McCulley was originally charged with seven counts related to the unauthorized use of McConnell’s financial accounts and the misuse of the McConnells’ credit cards. These charges included three felony counts and four misdemeanors. McCulley and the State reached a plea agreement whereby four counts were dismissed and the felony counts were reduced to misdemeanors in exchange for pleas that included restitution to the businesses defrauded by the transactions, as well as restitution to the McConnells. The plea agreement specified the amount of each victim’s damages. After entering her pleas, McCulley was released on bond until her sentencing hearing. During this period of time, McCulley absconded to Oregon.

In late 2018, McCulley was arrested in Oregon and extradited to Nebraska. She then appeared for a contempt hearing, was found in contempt of court for fleeing the jurisdiction, and was sentenced to 30 days in jail. McCulley indicated to the court that she went to Oregon to take care of her children and was not trying to flee criminal punishment. The court ordered McCulley to cooperate with updating the presentence investigation report (PSI), which was to include an update of the calculation of time served.

A sentencing hearing was held in February 2019. At the hearing, defense counsel was given an option to provide the court with any changes or amendments to the updated PSI and declined to do so. Defense counsel informed the court that McCulley went to Oregon to take care of her children, one of whom requires full-time medical care. Defense counsel recounted the plea agreement and repeatedly mentioned that McCulley had agreed to pay restitution as a part of that agreement. Defense counsel affirmed McCulley’s willingness to pay restitution.

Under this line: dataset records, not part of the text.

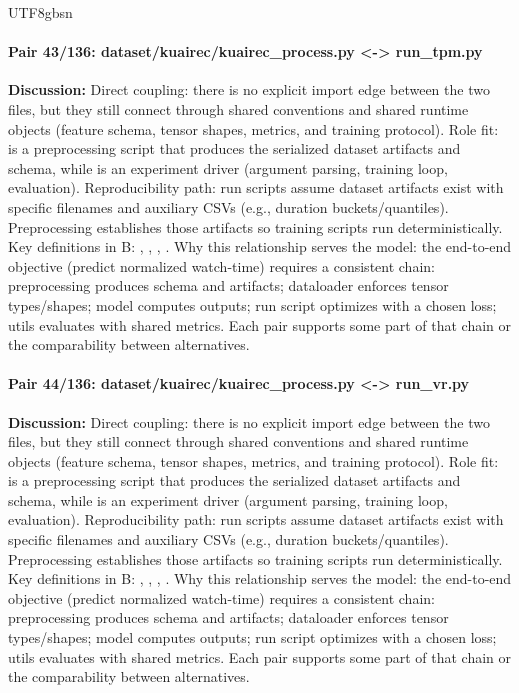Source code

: \documentclass[11pt]{article}
\begin{document}
\begin{CJK*}{UTF8}{gbsn}
\paragraph{Pair 43/136: dataset/kuairec/kuairec\_process.py <-> run\_tpm.py}
\textbf{Discussion:} Direct coupling: there is no explicit import edge between the two files, but they still connect through shared conventions and shared runtime objects (feature schema, tensor shapes, metrics, and training protocol). Role fit: \texttt{} is a preprocessing script that produces the serialized dataset artifacts and schema, while \texttt{} is an experiment driver (argument parsing, training loop, evaluation). Reproducibility path: run scripts assume dataset artifacts exist with specific filenames and auxiliary CSVs (e.g., duration buckets/quantiles). Preprocessing establishes those artifacts so training scripts run deterministically. Key definitions in B: \texttt{}, \texttt{}, \texttt{}, \texttt{}. Why this relationship serves the model: the end-to-end objective (predict normalized watch-time) requires a consistent chain: preprocessing produces schema and artifacts; dataloader enforces tensor types/shapes; model computes outputs; run script optimizes with a chosen loss; utils evaluates with shared metrics. Each pair supports some part of that chain or the comparability between alternatives.

\paragraph{Pair 44/136: dataset/kuairec/kuairec\_process.py <-> run\_vr.py}
\textbf{Discussion:} Direct coupling: there is no explicit import edge between the two files, but they still connect through shared conventions and shared runtime objects (feature schema, tensor shapes, metrics, and training protocol). Role fit: \texttt{} is a preprocessing script that produces the serialized dataset artifacts and schema, while \texttt{} is an experiment driver (argument parsing, training loop, evaluation). Reproducibility path: run scripts assume dataset artifacts exist with specific filenames and auxiliary CSVs (e.g., duration buckets/quantiles). Preprocessing establishes those artifacts so training scripts run deterministically. Key definitions in B: \texttt{}, \texttt{}, \texttt{}, \texttt{}. Why this relationship serves the model: the end-to-end objective (predict normalized watch-time) requires a consistent chain: preprocessing produces schema and artifacts; dataloader enforces tensor types/shapes; model computes outputs; run script optimizes with a chosen loss; utils evaluates with shared metrics. Each pair supports some part of that chain or the comparability between alternatives.


\end{CJK*}
\end{document}
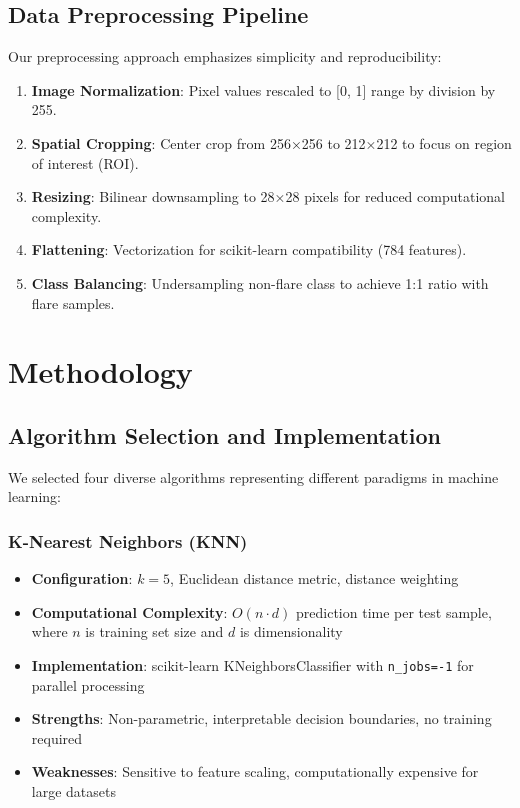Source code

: \documentclass[11pt,a4paper]{article}
\begin{document}
\subsection{Data Preprocessing Pipeline}

Our preprocessing approach emphasizes simplicity and reproducibility:

\begin{enumerate}
    \item \textbf{Image Normalization}: Pixel values rescaled to [0, 1] range by division by 255.
    \item \textbf{Spatial Cropping}: Center crop from 256×256 to 212×212 to focus on region of interest (ROI).
    \item \textbf{Resizing}: Bilinear downsampling to 28×28 pixels for reduced computational complexity.
    \item \textbf{Flattening}: Vectorization for scikit-learn compatibility (784 features).
    \item \textbf{Class Balancing}: Undersampling non-flare class to achieve 1:1 ratio with flare samples.
\end{enumerate}

\section{Methodology}

\subsection{Algorithm Selection and Implementation}

We selected four diverse algorithms representing different paradigms in machine learning:

\subsubsection{K-Nearest Neighbors (KNN)}

\begin{itemize}
    \item \textbf{Configuration}: $k=5$, Euclidean distance metric, distance weighting
    \item \textbf{Computational Complexity}: \(O(n \cdot d)\) prediction time per test sample, where \(n\) is training set size and \(d\) is dimensionality
    \item \textbf{Implementation}: scikit-learn KNeighborsClassifier with \texttt{n\_jobs=-1} for parallel processing
    \item \textbf{Strengths}: Non-parametric, interpretable decision boundaries, no training required
    \item \textbf{Weaknesses}: Sensitive to feature scaling, computationally expensive for large datasets
\end{itemize}
\end{document}

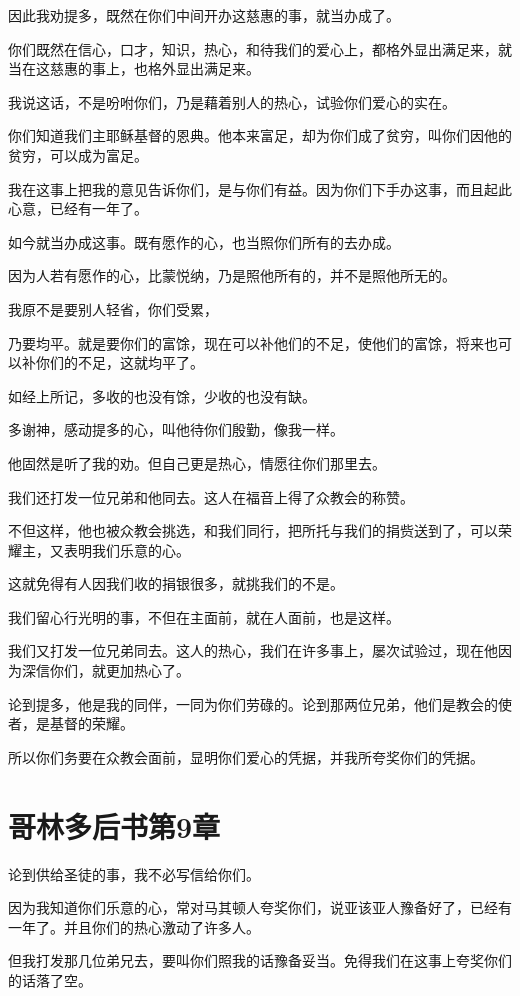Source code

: \documentclass[12pt,oneside]{book}
\begin{document}
因此我劝提多，既然在你们中间开办这慈惠的事，就当办成了。

你们既然在信心，口才，知识，热心，和待我们的爱心上，都格外显出满足来，就当在这慈惠的事上，也格外显出满足来。

我说这话，不是吩咐你们，乃是藉着别人的热心，试验你们爱心的实在。

你们知道我们主耶稣基督的恩典。他本来富足，却为你们成了贫穷，叫你们因他的贫穷，可以成为富足。

我在这事上把我的意见告诉你们，是与你们有益。因为你们下手办这事，而且起此心意，已经有一年了。

如今就当办成这事。既有愿作的心，也当照你们所有的去办成。

因为人若有愿作的心，比蒙悦纳，乃是照他所有的，并不是照他所无的。

我原不是要别人轻省，你们受累，

乃要均平。就是要你们的富馀，现在可以补他们的不足，使他们的富馀，将来也可以补你们的不足，这就均平了。

如经上所记，多收的也没有馀，少收的也没有缺。

多谢神，感动提多的心，叫他待你们殷勤，像我一样。

他固然是听了我的劝。但自己更是热心，情愿往你们那里去。

我们还打发一位兄弟和他同去。这人在福音上得了众教会的称赞。

不但这样，他也被众教会挑选，和我们同行，把所托与我们的捐赀送到了，可以荣耀主，又表明我们乐意的心。

这就免得有人因我们收的捐银很多，就挑我们的不是。

我们留心行光明的事，不但在主面前，就在人面前，也是这样。

我们又打发一位兄弟同去。这人的热心，我们在许多事上，屡次试验过，现在他因为深信你们，就更加热心了。

论到提多，他是我的同伴，一同为你们劳碌的。论到那两位兄弟，他们是教会的使者，是基督的荣耀。

所以你们务要在众教会面前，显明你们爱心的凭据，并我所夸奖你们的凭据。

\chapter{哥林多后书第9章}
论到供给圣徒的事，我不必写信给你们。

因为我知道你们乐意的心，常对马其顿人夸奖你们，说亚该亚人豫备好了，已经有一年了。并且你们的热心激动了许多人。

但我打发那几位弟兄去，要叫你们照我的话豫备妥当。免得我们在这事上夸奖你们的话落了空。
\end{document}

Defense counsel asked for credit for time served of 20 days. When the court asked for clarification based on the time served in the contempt charges, however, defense counsel requested 27½ days.

After recounting the plea agreement and McCulley’s willingness to pay restitution, defense counsel then raised the court’s statutory duty pursuant to Neb. Rev. Stat. § 29-2281 (Reissue 2008) to consider factors related to McCulley’s ability to pay restitution. While raising the statutory inquiry, defense counsel reiterated that McCulley is willing to pay restitution. At no point did counsel directly suggest that McCulley would be unable to pay restitution. Defense counsel explained that McCulley had the assistance of family to pay restitution if ordered. The court inquired about how much time McCulley would need for restitution, and defense counsel indicated that it could be paid by McCulley’s mother on her behalf within 90 days of McCulley’s release.

The court made several comments on the record in consideration of the sentencing factors. The court also asked McCulley if she had income during the prior 8 years. McCulley responded that she did not work during that time; her only source of income was her son’s Social Security payments. However, her PSI recounts that McCulley intended to seek part-time employment when she returns to Oregon.

The court sentenced McCulley to three concurrent 1-year periods of incarceration and ordered the payment of restitution pursuant to the parties’ plea agreement. McCulley was further ordered to pay the court costs and extradition expenses incurred by the State. Finally, the court found that McCulley was to receive credit for 27 days served spent in custody during the pendency of this matter.

ASSIGNMENTS OF ERROR

On appeal, McCulley asserts that the trial court erred in (1) imposing excessive sentences, (2) failing to give her credit for all of her time previously served, and (3) ordering her to pay restitution and costs without ascertaining ability to pay pursuant to § 29-2281.

STANDARD OF REVIEW

Sentences within statutory limits will be disturbed by an appellate court only if the sentence complained of was an abuse of judicial discretion.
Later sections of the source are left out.